I have had the privilege of attending some fantastic professional development sessions. The DBQ project was by far the most relevant, practical, and advantageous series I have attended in seven years. Relevant? The topics are 100% aligned with my curriculum. Practical? The creators are teachers; they get it and have created templates that are teacher and user friendly and ready for implementation with zero turnaround time. Advantageous? My students are prepared to take on DBQs at the AP level when they reach high school, my credibility has increased when I share the series with colleagues, and administration/supervisors are pleased with the skill, rigor, and content alignment.
How they work: Students are introduced to the topic through a “hook activity” which is a quick and effective. Next, students read a background essay and answer questions that guarantee every student understands what the question is asking, and, shocker, build background knowledge. Students then dissect the question and identify the key ideas. Next, students take two paths.
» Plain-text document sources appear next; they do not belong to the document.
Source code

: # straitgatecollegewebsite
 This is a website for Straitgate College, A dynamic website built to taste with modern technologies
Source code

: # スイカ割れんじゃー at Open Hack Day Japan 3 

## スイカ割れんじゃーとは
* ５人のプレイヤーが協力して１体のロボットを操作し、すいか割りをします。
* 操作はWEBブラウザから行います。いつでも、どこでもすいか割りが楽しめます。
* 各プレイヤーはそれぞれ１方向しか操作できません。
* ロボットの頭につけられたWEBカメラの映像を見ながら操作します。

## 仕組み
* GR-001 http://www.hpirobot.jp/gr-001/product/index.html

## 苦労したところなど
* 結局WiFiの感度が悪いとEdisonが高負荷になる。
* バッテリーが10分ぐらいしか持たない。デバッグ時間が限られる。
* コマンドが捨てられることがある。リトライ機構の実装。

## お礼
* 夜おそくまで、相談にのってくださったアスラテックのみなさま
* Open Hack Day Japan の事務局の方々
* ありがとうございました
Path 1: analyze documents without prompting, or Path 2: analyze documents with set questions. I begin the year with the enhanced version, meaning students move through a series of questions to analyze each document. Next, students “bucket” or organize their ideas to structure their essay. This is when students take evidence from each document and sort them into categories or “paragraphs” to structure their essay. We even go so far as writing the ideas on sticky notes or index cards and sticking the notes onto pictures of buckets on the whiteboard or placing the cards in an actual bucket. Each DBQ comes with an essay skeleton. I use various scaffolding depending on the class and students to reach the point where every student, then constructs an essay responding to the question.
Why they work: The directions are clear for both the teacher and the student. They are user-friendly. This is the only curriculum I implement as is, no changes necessary.
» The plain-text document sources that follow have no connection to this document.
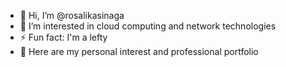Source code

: - 👋 Hi, I’m @rosalikasinaga
- 👀 I’m interested in cloud computing and network technologies 
- ⚡ Fun fact: I'm a lefty
- 📑 Here are my personal interest and professional portfolio

<!---
rosalikasinaga/rosalikasinaga is a ✨ special ✨ repository because its `README.md` (this file) appears on your GitHub profile.
You can click the Preview link to take a look at your changes.
--->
When to use them: I begin with a class example, modeling along the way. As the year progresses, I use them as in class essays (which the students prepare for as a class, in pairs, or independently – depends on their readiness), as summative assessments for units in which the students have a week to complete them. The modeling varies based on the topic and use. I am up to five per year (one in the beginning of the year as a model, and one per quarter).
How students respond: This is by far one of the most effective and valuable experiences for my students. The topics are challenging, yet accessible; engaging, yet content and skill-driven. What more can you ask for?
How they are packaged: The DBQ project consists of Mini DBQ binders (appropriate for middle school) and the DBQ binders (appropriate for high school). The topics range from civics to US history to world history. They are between $225-325 for a teacher resource kit. Any department chair, supervisor, or administrator would be sold if you show them the video and the sample materials.